U mnie w mijającym roku zaszło bardzo dużo zmian, w wielu kwestiach zmieniłam zdanie, priorytety mam już inaczej rozłożone, w kilku tematach moje poglądy uległy dużej poprawce.

Oczywiście nie jest to tak, że stałam się inną osobą, jednak jakiś skrawek mnie uległ przeobrażeniu, może dojrzał?

Mam nadzieję, że te wszystkie zmiany wpłyną na to, że stanę się jeszcze lepszym człowiekiem.

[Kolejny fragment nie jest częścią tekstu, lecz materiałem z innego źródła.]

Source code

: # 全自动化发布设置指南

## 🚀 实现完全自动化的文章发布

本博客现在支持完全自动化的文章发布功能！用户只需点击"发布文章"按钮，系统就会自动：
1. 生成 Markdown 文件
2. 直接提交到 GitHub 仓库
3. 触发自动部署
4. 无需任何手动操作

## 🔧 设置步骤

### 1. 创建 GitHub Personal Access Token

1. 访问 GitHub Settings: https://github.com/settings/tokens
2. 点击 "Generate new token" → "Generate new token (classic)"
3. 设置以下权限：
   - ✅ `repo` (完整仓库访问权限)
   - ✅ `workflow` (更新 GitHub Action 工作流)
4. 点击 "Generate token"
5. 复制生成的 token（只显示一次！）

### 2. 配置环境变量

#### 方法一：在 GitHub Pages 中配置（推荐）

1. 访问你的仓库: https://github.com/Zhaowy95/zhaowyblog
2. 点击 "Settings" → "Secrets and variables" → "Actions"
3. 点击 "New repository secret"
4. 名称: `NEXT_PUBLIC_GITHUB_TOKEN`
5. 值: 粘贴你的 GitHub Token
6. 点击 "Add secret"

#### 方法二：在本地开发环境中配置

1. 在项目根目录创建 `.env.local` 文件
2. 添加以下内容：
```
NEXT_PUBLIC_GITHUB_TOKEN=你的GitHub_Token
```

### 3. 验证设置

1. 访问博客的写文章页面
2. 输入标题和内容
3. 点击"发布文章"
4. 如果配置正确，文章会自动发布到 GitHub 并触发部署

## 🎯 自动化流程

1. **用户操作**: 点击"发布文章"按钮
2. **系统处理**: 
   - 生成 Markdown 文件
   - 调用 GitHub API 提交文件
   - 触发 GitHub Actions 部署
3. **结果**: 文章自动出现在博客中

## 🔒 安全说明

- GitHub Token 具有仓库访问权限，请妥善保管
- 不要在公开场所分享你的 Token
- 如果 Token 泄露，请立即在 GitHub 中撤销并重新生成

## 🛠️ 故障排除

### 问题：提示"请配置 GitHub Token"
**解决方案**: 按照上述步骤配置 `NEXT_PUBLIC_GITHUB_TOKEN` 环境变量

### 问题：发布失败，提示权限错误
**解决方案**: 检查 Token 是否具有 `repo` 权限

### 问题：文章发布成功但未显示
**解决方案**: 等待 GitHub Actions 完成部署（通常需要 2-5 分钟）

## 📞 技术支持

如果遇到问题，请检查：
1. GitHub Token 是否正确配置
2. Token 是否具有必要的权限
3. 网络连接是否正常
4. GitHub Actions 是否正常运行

Bardzo dziękuję wszystkim za odwiedzenie mojego posta!!!
Gorąco zapraszam do dyskusji i komentarzy, a także do obserwowania mojego bloga. 
Na pewno będą jeszcze ciekawe konkursy!!!:))))
Chwalcie się swoimi dzieci i osiągnięciami związanymi z wychowaniem, a tym samym pomagajcie w wychowaniu innym.

3 komentarze:

  1. Chciałoby się podsumować-punkt widzenia zależy od punktu siedzenia... Ja zanim zostałam mamą tragicznie mało wiedziałam o dzieciach i jak się później okazało-o samej sobie też. Dzieci w rodzinie były, ale mało mnie interesowały, nie miałam- tak jak niektóre kobiety, w tym moja mama, szalejącego instynktu macierzyńskiego już od podstawówki... Nie ukrywam, że byłam wygodna, skupiona właściwie na sobie i własnych przyjemnościach. Wiedziałam, że kiedyś będę chciała mieć dzieci, ale jakoś tak bez większych emocji do tego podchodziłam. Ciąża z Elizą a potem problemy zdrowotne jakie z Nią mieliśmy przewartościowały mój świat o 180stopni... Zmieniło się wszystko, ja się zmieniłam, odkryłam, że wcale nie jestem tak silna jak myślałam... Że po tym ile przeszliśmy z Elizą, potrafię rozkleić się już przy głupim przeziębieniu którejś z Dziewczynek, bo zaraz do mnie wracają te wszystkie wspomnienia... Może to mało oryginalne, ale czasami tęsknię za swoim starym życiem. Za tą beztroską dziewczyną jaką byłam...
    Pozdrawiam

    OdpowiedzUsuń
  2. Człowiek dojrzewa mentalnie, nie każdy bo znam i takich, którzy osobowościowo żadnych postępów nie robią. Nie każdego macierzyństwo zmienia chociaż większość na szczęście tak :)

    OdpowiedzUsuń
  3. Biedny maluszek. :( Dzięki takim osobom jak Ty, które nie są obojętne na los dzieci, świat jest lepszy.